Oh, the glamour of those endless summer evenings, watching the big boys and girls haul the rope high into a great turning almost-shape, the smack as it struck the cobbles, and the queue of heroes and heroines each waiting in turn to hurl themselves fearlessly through it and out again! Grace sitting on the kerbside with Lily Houghton, admiring, sometimes allowed to join in some smaller game where extras were needed, often begging in vain.
‘No, buzz off you two: ain’t for littluns.’
Games played across the street, using both pavements as refuges, games of pretending to creep up on someone whose back was turned, of ritual exchanges: British Bulldog; Cat and Mouse; England, Ireland, Scotland, Wales on the paving stones; games played by street lamplight.
These were out-of-school children, with different groupings and alliances, differing ages, and often boys and girls together; those blithely tagging one another across the market square one evening might well coolly ignore each another at school the next day. There was an after-hours loosening of the usual social school rules; it was perhaps partly due to this loosening that Grace at nearly five was able to slide so easily into the shifting crowd. One day all the children were white, the next day there was a brown one; at first several noticed her colour, and made comments, and argued over who had first heard tell of the darkie Mrs Dimond had brought home, and when; but there was a furiously competitive game of Chiggy-Backs going on at the time, and presently Grace’s strangeness had somehow ceased to be remarkable without going through any preliminary stage of being news.
‘That a darkie out there playing with you?’
‘What? Oh no, that’s just Gracie Dimond.’
‘Mamma, when I grows up, will I look like you?’
‘How d’you mean, my lovely?’ Alert at once, Violet went on busily rubbing suet into flour.
‘Will I look like you? Will I be white, when I grows up?’
A pause. How to answer this? ‘Why? Do you want to?’
‘Well, everyone else is. Lily is. Same as what you are. And I’m not, I’m not right, am I?’
‘What you talking about?’ said Violet crossly. She had not imagined this; had thought only about the reactions of others, their unkind nonsensical ideas; had never for one moment imagined that the child might take on such ideas herself. ‘The good Lord made you as you are,’ said Violet, with less heat. ‘You’re His doing, so how can that be wrong? There ain’t nothing wrong with you.’
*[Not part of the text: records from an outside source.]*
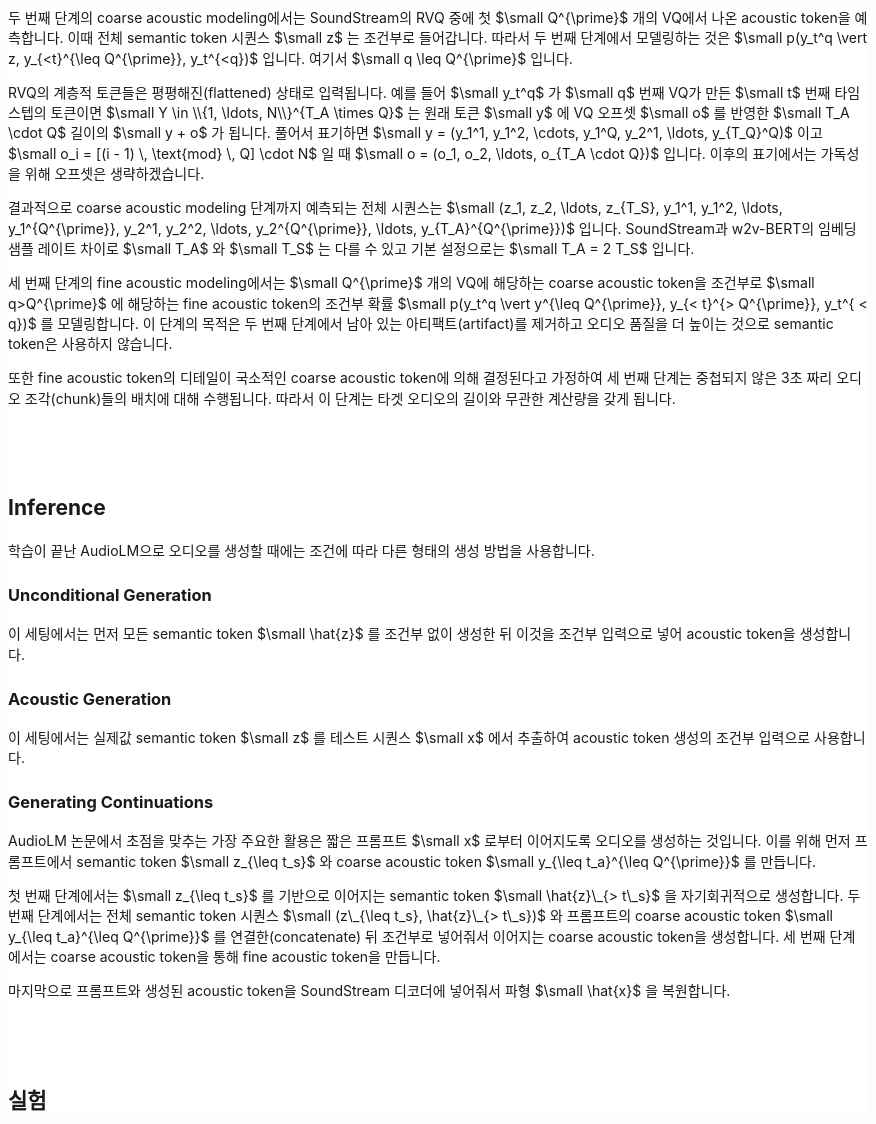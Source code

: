 두 번째 단계의 coarse acoustic modeling에서는 SoundStream의 RVQ 중에 첫 $\small Q^{\prime}$ 개의 VQ에서 나온 acoustic token을 예측합니다. 이때 전체 semantic token 시퀀스 $\small z$ 는 조건부로 들어갑니다. 따라서 두 번째 단계에서 모델링하는 것은 $\small p(y_t^q \vert z, y_{<t}^{\leq Q^{\prime}}, y_t^{<q})$ 입니다. 여기서 $\small q \leq Q^{\prime}$ 입니다.

RVQ의 계층적 토큰들은 평평해진(flattened) 상태로 입력됩니다. 예를 들어 $\small y_t^q$ 가 $\small q$ 번째 VQ가 만든 $\small t$ 번째 타임스텝의 토큰이면 $\small Y \in \\{1, \ldots, N\\}^{T_A \times Q}$ 는 원래 토큰 $\small y$ 에 VQ 오프셋 $\small o$ 를 반영한 $\small T_A \cdot Q$ 길이의 $\small y + o$ 가 됩니다. 풀어서 표기하면 $\small y = (y_1^1, y_1^2, \cdots, y_1^Q, y_2^1, \ldots, y_{T_Q}^Q)$ 이고 $\small o_i = [(i - 1) \, \text{mod} \, Q] \cdot N$ 일 때 $\small o = (o_1, o_2, \ldots, o_{T_A \cdot Q})$ 입니다. 이후의 표기에서는 가독성을 위해 오프셋은 생략하겠습니다.

결과적으로 coarse acoustic modeling 단계까지 예측되는 전체 시퀀스는 $\small (z_1, z_2, \ldots, z_{T_S}, y_1^1, y_1^2, \ldots, y_1^{Q^{\prime}}, y_2^1, y_2^2, \ldots, y_2^{Q^{\prime}}, \ldots, y_{T_A}^{Q^{\prime}})$ 입니다. SoundStream과 w2v-BERT의 임베딩 샘플 레이트 차이로 $\small T_A$ 와 $\small T_S$ 는 다를 수 있고 기본 설정으로는 $\small T_A = 2 T_S$ 입니다.

세 번째 단계의 fine acoustic modeling에서는 $\small Q^{\prime}$ 개의 VQ에 해당하는 coarse acoustic token을 조건부로 $\small q>Q^{\prime}$ 에 해당하는 fine acoustic token의 조건부 확률 $\small p(y_t^q \vert y^{\leq Q^{\prime}}, y_{< t}^{> Q^{\prime}}, y_t^{ < q})$ 를 모델링합니다. 이 단계의 목적은 두 번째 단계에서 남아 있는 아티팩트(artifact)를 제거하고 오디오 품질을 더 높이는 것으로 semantic token은 사용하지 않습니다.

또한 fine acoustic token의 디테일이 국소적인 coarse acoustic token에 의해 결정된다고 가정하여 세 번째 단계는 중첩되지 않은 3초 짜리 오디오 조각(chunk)들의 배치에 대해 수행됩니다. 따라서 이 단계는 타겟 오디오의 길이와 무관한 계산량을 갖게 됩니다.

<br><br>

## Inference

학습이 끝난 AudioLM으로 오디오를 생성할 때에는 조건에 따라 다른 형태의 생성 방법을 사용합니다.

### Unconditional Generation

이 세팅에서는 먼저 모든 semantic token $\small \hat{z}$ 를 조건부 없이 생성한 뒤 이것을 조건부 입력으로 넣어 acoustic token을 생성합니다.

### Acoustic Generation

이 세팅에서는 실제값 semantic token $\small z$ 를 테스트 시퀀스 $\small x$ 에서 추출하여 acoustic token 생성의 조건부 입력으로 사용합니다.

### Generating Continuations

AudioLM 논문에서 초점을 맞추는 가장 주요한 활용은 짧은 프롬프트 $\small x$ 로부터 이어지도록 오디오를 생성하는 것입니다. 이를 위해 먼저 프롬프트에서 semantic token $\small z_{\leq t_s}$ 와 coarse acoustic token $\small y_{\leq t_a}^{\leq Q^{\prime}}$ 를 만듭니다.

첫 번째 단계에서는 $\small z_{\leq t_s}$ 를 기반으로 이어지는 semantic token $\small \hat{z}\_{> t\_s}$ 을 자기회귀적으로 생성합니다. 두 번째 단계에서는 전체 semantic token 시퀀스 $\small (z\_{\leq t_s}, \hat{z}\_{> t\_s})$ 와 프롬프트의 coarse acoustic token $\small y_{\leq t_a}^{\leq Q^{\prime}}$ 를 연결한(concatenate) 뒤 조건부로 넣어줘서 이어지는 coarse acoustic token을 생성합니다. 세 번째 단계에서는 coarse acoustic token을 통해 fine acoustic token을 만듭니다.

마지막으로 프롬프트와 생성된 acoustic token을 SoundStream 디코더에 넣어줘서 파형 $\small \hat{x}$ 을 복원합니다.

<br><br>

## 실험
‘But I’m not the same. I’m not the same as what everyone else is.’
‘No, my lamb, you ain’t. And nothing we can do about it.’ Sh
e turned back to the flour bowl.
‘So I won’t – change?’
‘There’s lizards change their colour,’ said Violet, ‘so I’ve heard. And lobsters, when you boil ’em. But not people. We don’t change. You’re stuck the way you are, and I’m stuck the way I am. ’Cause d’you know what,’ said Violet, changing tack, ‘if I could change to be the same as what you are, I’d do it straight off.’
‘Would you?’ Smiling now: picturing it, no doubt.
‘I would.’
‘Why? Why would you?’
So’s you wouldn’t be the only one, thought Violet, but she could see that this might be the wrong answer.
‘’Cause I like your colour better than anyone else’s in the whole wide world,’ said Violet. ‘So there.’
‘Do you? ’S’at why you chose me?’
‘I didn’t choose you. The Lord led me to you.’
A pause. Did the child seem a little easier? At any rate she seemed ready to change the subject: ‘What you making?’
‘Leek pud – want to help?’
Lily Houghton was the youngest of ten, and soon Grace began going to play with her and one or other of the family in the big grassy meadow outside their battered cottage. Grace liked Lily’s garden, its forecourt full of broken bits and pieces of things Mr Houghton hoped might one day come in handy. Mr Houghton had gypsy blood, which was held by many to explain his fecklessness and idle disposition, and was in some way, Grace gathered, also connected with the fact of the nine brothers and sisters.